*About this exercise:* Would you please retype, exactly, the lines of the listing below between the line with "3. The age of" and the line with "### Consensus", inclusive?
• • • •
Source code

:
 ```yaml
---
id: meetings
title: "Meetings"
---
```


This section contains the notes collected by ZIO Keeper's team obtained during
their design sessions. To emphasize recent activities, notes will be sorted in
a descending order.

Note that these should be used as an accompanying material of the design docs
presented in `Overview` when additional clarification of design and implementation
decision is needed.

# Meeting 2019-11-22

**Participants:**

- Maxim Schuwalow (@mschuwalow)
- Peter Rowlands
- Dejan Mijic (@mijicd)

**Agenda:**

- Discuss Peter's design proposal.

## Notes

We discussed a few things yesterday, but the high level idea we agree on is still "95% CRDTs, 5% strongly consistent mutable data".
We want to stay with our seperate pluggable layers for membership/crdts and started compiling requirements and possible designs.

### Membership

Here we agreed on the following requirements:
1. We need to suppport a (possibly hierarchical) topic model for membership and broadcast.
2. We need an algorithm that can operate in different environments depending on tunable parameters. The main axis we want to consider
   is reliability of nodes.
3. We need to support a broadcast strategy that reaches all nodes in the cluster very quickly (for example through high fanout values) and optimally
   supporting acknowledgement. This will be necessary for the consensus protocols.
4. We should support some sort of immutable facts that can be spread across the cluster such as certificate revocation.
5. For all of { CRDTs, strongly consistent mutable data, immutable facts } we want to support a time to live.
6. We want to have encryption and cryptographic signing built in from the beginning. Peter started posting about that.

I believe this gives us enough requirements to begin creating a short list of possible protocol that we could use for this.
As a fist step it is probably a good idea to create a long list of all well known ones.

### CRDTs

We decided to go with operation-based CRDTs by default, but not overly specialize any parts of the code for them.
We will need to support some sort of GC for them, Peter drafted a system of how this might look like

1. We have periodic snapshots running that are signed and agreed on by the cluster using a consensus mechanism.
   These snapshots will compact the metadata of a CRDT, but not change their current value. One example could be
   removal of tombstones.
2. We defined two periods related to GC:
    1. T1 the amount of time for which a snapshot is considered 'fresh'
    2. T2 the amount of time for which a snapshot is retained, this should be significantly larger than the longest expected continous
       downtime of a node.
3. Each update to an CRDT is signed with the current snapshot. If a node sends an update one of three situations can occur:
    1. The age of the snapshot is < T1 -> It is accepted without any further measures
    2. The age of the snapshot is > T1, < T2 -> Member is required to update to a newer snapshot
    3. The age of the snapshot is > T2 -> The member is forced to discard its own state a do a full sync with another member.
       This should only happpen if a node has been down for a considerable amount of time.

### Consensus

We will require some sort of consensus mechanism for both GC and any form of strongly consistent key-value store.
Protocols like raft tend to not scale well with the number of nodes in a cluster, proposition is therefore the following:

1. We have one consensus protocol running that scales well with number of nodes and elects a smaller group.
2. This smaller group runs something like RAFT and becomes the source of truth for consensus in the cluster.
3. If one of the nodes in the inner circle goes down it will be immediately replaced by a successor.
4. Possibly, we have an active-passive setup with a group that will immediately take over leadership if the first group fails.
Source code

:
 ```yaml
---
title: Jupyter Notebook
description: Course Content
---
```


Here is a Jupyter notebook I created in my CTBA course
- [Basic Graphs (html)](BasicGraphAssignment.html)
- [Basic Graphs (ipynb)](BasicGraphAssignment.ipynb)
• • • •
*Written reply:*
    3. The age of the snapshot is > T2 -> The member is forced to discard its own state a do a full sync with another member.
       This should only happpen if a node has been down for a considerable amount of time.

### Consensus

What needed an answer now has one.